→ WORK ITEM: What follows is a set of records; copy all of it exactly.

Source texts of formatted documents:
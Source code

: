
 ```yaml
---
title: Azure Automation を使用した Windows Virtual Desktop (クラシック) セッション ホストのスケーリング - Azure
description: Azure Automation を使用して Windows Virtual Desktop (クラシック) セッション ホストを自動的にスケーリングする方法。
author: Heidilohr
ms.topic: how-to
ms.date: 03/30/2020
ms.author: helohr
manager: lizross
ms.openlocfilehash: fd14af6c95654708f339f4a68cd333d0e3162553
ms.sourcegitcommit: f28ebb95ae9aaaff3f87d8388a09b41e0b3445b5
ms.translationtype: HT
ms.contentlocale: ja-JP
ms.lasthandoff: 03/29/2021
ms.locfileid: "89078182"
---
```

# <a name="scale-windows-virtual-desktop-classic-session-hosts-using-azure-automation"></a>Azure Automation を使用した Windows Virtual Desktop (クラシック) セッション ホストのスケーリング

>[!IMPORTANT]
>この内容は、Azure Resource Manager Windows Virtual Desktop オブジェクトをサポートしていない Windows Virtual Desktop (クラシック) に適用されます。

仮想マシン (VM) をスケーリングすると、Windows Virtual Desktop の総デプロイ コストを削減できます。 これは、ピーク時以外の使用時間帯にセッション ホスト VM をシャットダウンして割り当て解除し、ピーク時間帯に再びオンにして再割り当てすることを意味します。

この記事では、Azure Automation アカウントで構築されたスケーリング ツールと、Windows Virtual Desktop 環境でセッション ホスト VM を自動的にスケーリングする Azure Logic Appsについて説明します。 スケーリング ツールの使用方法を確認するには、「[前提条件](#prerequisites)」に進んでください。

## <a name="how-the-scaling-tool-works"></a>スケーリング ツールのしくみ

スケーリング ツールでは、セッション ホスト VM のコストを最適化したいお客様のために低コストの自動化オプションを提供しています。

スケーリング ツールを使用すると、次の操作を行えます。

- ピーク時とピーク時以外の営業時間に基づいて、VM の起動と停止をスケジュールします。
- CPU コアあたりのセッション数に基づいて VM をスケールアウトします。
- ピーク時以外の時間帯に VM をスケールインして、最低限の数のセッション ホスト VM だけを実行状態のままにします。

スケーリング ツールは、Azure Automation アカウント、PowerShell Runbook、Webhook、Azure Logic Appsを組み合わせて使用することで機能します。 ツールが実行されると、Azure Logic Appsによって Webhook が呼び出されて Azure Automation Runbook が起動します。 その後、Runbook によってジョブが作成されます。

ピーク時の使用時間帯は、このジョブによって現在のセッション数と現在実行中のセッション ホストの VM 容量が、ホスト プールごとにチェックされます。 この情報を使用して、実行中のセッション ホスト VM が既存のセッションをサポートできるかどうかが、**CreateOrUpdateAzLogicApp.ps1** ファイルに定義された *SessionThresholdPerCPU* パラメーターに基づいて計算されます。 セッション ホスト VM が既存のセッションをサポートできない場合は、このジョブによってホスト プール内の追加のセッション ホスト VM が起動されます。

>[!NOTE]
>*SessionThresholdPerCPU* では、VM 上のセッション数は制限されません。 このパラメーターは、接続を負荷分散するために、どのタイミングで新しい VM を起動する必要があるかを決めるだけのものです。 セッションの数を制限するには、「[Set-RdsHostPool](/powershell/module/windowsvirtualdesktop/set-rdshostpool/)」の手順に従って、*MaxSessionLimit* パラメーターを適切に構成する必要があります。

→ COMPLETED EXERCISE:
Source code

:
 ```yaml
---
title: Azure Automation を使用した Windows Virtual Desktop (クラシック) セッション ホストのスケーリング - Azure
description: Azure Automation を使用して Windows Virtual Desktop (クラシック) セッション ホストを自動的にスケーリングする方法。
author: Heidilohr
ms.topic: how-to
ms.date: 03/30/2020
ms.author: helohr
manager: lizross
ms.openlocfilehash: fd14af6c95654708f339f4a68cd333d0e3162553
ms.sourcegitcommit: f28ebb95ae9aaaff3f87d8388a09b41e0b3445b5
ms.translationtype: HT
ms.contentlocale: ja-JP
ms.lasthandoff: 03/29/2021
ms.locfileid: "89078182"
---
```

# <a name="scale-windows-virtual-desktop-classic-session-hosts-using-azure-automation"></a>Azure Automation を使用した Windows Virtual Desktop (クラシック) セッション ホストのスケーリング

>[!IMPORTANT]
>この内容は、Azure Resource Manager Windows Virtual Desktop オブジェクトをサポートしていない Windows Virtual Desktop (クラシック) に適用されます。

仮想マシン (VM) をスケーリングすると、Windows Virtual Desktop の総デプロイ コストを削減できます。 これは、ピーク時以外の使用時間帯にセッション ホスト VM をシャットダウンして割り当て解除し、ピーク時間帯に再びオンにして再割り当てすることを意味します。

この記事では、Azure Automation アカウントで構築されたスケーリング ツールと、Windows Virtual Desktop 環境でセッション ホスト VM を自動的にスケーリングする Azure Logic Appsについて説明します。 スケーリング ツールの使用方法を確認するには、「[前提条件](#prerequisites)」に進んでください。

## <a name="how-the-scaling-tool-works"></a>スケーリング ツールのしくみ

スケーリング ツールでは、セッション ホスト VM のコストを最適化したいお客様のために低コストの自動化オプションを提供しています。

スケーリング ツールを使用すると、次の操作を行えます。

- ピーク時とピーク時以外の営業時間に基づいて、VM の起動と停止をスケジュールします。
- CPU コアあたりのセッション数に基づいて VM をスケールアウトします。
- ピーク時以外の時間帯に VM をスケールインして、最低限の数のセッション ホスト VM だけを実行状態のままにします。

スケーリング ツールは、Azure Automation アカウント、PowerShell Runbook、Webhook、Azure Logic Appsを組み合わせて使用することで機能します。 ツールが実行されると、Azure Logic Appsによって Webhook が呼び出されて Azure Automation Runbook が起動します。 その後、Runbook によってジョブが作成されます。

ピーク時の使用時間帯は、このジョブによって現在のセッション数と現在実行中のセッション ホストの VM 容量が、ホスト プールごとにチェックされます。 この情報を使用して、実行中のセッション ホスト VM が既存のセッションをサポートできるかどうかが、**CreateOrUpdateAzLogicApp.ps1** ファイルに定義された *SessionThresholdPerCPU* パラメーターに基づいて計算されます。 セッション ホスト VM が既存のセッションをサポートできない場合は、このジョブによってホスト プール内の追加のセッション ホスト VM が起動されます。

>[!NOTE]
>*SessionThresholdPerCPU* では、VM 上のセッション数は制限されません。 このパラメーターは、接続を負荷分散するために、どのタイミングで新しい VM を起動する必要があるかを決めるだけのものです。 セッションの数を制限するには、「[Set-RdsHostPool](/powershell/module/windowsvirtualdesktop/set-rdshostpool/)」の手順に従って、*MaxSessionLimit* パラメーターを適切に構成する必要があります。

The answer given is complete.